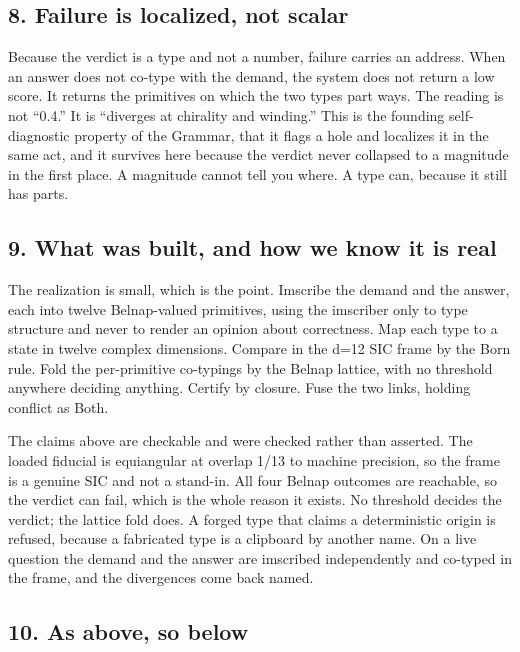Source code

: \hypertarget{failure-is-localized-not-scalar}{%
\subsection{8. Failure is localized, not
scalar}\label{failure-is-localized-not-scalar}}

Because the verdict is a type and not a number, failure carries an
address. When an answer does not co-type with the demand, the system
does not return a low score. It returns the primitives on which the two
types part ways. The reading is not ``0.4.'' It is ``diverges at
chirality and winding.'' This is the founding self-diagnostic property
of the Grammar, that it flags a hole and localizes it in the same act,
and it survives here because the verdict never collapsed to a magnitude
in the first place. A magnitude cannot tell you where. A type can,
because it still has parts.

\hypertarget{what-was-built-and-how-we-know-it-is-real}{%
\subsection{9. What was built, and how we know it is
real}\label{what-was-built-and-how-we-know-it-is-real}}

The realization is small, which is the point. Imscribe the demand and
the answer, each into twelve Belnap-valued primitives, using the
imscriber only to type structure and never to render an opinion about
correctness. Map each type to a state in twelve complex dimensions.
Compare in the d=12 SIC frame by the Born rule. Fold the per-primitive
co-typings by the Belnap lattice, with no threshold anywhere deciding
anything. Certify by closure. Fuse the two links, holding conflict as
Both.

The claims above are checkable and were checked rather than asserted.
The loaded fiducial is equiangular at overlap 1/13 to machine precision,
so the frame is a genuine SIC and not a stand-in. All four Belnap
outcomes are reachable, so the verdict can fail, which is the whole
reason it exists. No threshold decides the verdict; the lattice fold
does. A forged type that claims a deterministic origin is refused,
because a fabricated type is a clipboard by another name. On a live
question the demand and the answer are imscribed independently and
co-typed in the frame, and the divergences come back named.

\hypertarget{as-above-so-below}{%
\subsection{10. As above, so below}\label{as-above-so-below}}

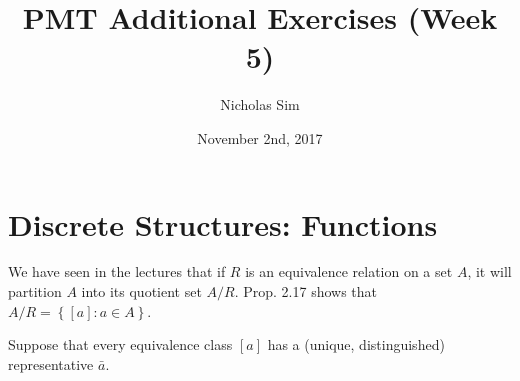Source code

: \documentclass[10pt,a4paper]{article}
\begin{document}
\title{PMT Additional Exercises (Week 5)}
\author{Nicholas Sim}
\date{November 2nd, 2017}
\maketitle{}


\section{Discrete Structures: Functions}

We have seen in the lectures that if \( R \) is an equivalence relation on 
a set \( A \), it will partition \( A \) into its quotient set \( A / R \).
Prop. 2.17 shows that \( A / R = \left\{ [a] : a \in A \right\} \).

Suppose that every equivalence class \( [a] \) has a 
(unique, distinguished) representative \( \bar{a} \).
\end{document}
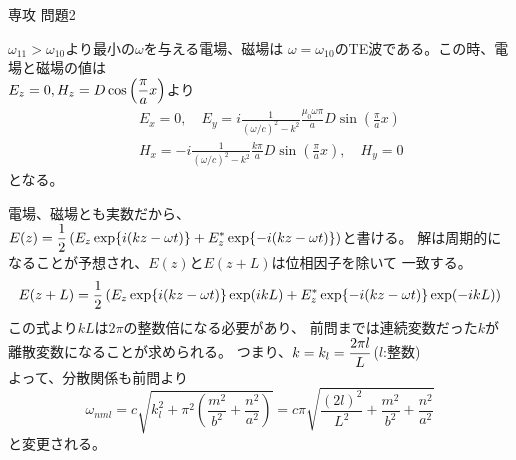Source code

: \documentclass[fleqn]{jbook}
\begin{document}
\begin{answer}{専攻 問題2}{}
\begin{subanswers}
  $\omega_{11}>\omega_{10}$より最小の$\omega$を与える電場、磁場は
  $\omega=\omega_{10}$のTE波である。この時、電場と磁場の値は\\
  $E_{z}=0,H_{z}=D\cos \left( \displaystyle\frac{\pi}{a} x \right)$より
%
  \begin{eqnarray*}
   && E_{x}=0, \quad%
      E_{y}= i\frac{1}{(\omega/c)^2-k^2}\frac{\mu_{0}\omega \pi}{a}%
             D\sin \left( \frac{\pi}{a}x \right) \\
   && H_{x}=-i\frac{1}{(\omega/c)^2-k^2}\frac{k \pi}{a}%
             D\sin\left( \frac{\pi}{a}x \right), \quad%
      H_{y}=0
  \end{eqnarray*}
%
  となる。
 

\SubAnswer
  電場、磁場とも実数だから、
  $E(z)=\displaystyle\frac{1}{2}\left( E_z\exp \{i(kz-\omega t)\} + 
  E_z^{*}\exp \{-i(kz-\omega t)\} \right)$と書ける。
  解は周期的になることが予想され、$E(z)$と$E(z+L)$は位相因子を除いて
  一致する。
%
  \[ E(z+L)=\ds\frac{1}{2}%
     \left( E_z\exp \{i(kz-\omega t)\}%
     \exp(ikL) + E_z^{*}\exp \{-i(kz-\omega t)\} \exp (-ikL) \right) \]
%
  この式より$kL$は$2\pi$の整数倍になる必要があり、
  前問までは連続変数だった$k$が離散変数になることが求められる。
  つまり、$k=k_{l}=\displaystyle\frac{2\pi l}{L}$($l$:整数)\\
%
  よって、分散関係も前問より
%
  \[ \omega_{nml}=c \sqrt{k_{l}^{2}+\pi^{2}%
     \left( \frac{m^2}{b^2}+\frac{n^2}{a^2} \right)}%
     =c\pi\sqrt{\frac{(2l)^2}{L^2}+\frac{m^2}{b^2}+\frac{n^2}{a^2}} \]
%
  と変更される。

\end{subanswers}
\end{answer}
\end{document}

■ Task to carry out ■
Using the material above, return each line in which the word "frac" occurs.

■ Written solution ■
  $E_{z}=0,H_{z}=D\cos \left( \displaystyle\frac{\pi}{a} x \right)$より
      E_{y}= i\frac{1}{(\omega/c)^2-k^2}\frac{\mu_{0}\omega \pi}{a}%
             D\sin \left( \frac{\pi}{a}x \right) \\
   && H_{x}=-i\frac{1}{(\omega/c)^2-k^2}\frac{k \pi}{a}%
             D\sin\left( \frac{\pi}{a}x \right), \quad%
  $E(z)=\displaystyle\frac{1}{2}\left( E_z\exp \{i(kz-\omega t)\} + 
  \[ E(z+L)=\ds\frac{1}{2}%
  つまり、$k=k_{l}=\displaystyle\frac{2\pi l}{L}$($l$:整数)\\
     \left( \frac{m^2}{b^2}+\frac{n^2}{a^2} \right)}%
     =c\pi\sqrt{\frac{(2l)^2}{L^2}+\frac{m^2}{b^2}+\frac{n^2}{a^2}} \]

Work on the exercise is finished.